Which comes first when you’re producing – the sound or the idea?

I feel like I’m a little different than most producers in the sense that my ideas often start with a lyric. I write as a sort of cathartic response to past and present life events, and from there the ideas begin to get flushed out into full productions. 

Does your material feature any collaborations?

I’m doing a bunch of stuff with RYYZN right now. They’re a Canadian indie duo that I found on youtube around a year ago. Since then we’ve written an entire EP, recorded acoustic b-sides, and done Over U and Honest together. I think one of the coolest things about music is how close it brings you to the people you write with, we end up having conversations that I’d never have with some people I’ve known my whole life. 

What’s on your current playlist?

Lane 8, Machine Gun Kelly, Lontalius, Snow Patrol, Lil Lotus, Sasha Sloan, Verzache, Nothing Nowhere, Taska Black, Yoe Mase, Neck Deep, Luna Shadows, 

Tell us about the chemistry you have with your fans on stage.
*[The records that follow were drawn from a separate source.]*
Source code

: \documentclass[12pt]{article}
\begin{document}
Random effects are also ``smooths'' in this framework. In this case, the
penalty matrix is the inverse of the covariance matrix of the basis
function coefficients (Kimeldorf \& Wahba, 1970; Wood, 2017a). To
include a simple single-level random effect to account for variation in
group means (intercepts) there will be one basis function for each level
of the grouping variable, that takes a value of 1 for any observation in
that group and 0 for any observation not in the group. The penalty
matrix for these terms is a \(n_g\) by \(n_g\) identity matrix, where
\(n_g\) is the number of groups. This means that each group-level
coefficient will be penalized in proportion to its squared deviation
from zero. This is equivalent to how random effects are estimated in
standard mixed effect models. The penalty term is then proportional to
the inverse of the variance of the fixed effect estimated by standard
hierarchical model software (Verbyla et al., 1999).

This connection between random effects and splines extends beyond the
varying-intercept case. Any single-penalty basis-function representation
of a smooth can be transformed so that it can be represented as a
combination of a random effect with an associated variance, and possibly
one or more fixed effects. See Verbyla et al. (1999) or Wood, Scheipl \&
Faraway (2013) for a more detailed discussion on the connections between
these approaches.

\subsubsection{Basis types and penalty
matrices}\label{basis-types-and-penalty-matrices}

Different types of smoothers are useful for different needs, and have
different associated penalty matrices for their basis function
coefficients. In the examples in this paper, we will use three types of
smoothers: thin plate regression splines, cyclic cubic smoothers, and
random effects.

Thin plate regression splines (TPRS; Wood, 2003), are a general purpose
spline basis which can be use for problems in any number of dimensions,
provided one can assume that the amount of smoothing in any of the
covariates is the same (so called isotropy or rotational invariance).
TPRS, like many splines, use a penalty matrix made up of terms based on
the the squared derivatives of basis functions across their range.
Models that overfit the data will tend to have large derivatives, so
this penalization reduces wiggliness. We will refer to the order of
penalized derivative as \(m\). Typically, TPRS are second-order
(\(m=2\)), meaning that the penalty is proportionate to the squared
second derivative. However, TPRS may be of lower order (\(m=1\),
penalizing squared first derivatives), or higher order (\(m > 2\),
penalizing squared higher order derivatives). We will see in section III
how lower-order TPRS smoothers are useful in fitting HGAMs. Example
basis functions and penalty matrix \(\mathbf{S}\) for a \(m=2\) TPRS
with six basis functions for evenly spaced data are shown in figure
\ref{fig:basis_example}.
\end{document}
One of my favourite things about performing is interacting with the crowd both during my set and after. I like to think that a Marcus James show is something special and unique that everyone takes part in, rather than something a fan is observing from an audience standpoint. Also, you can always catch me hanging around meeting people after the club lights turn on. 

What techniques do you experiment with to get your original sound?

I think the main thing separating me from a lot of dance acts is that I’m a songwriter as well as a producer. In a lot of dance music there just isn’t that sense of intimacy between a producer and a vocalist which ends up in a lot of songs being written that aren’t really about anything. I try and be in the room writing with the vocalists I work with as much as possible or sending voice memos back and forth. As a songwriter, one of the most freeing things I can do is to allow myself to be vulnerable, and hopefully, in turn, I can help others feel comfortable starting a dialogue about things that so many of us go through but not enough people talk about. Leaning into the honesty in my songs by pulling from real-life experiences, as well as the emo inspired guitar and vocal elements really helped me find my niche. 

Take us through a day in the recording studio.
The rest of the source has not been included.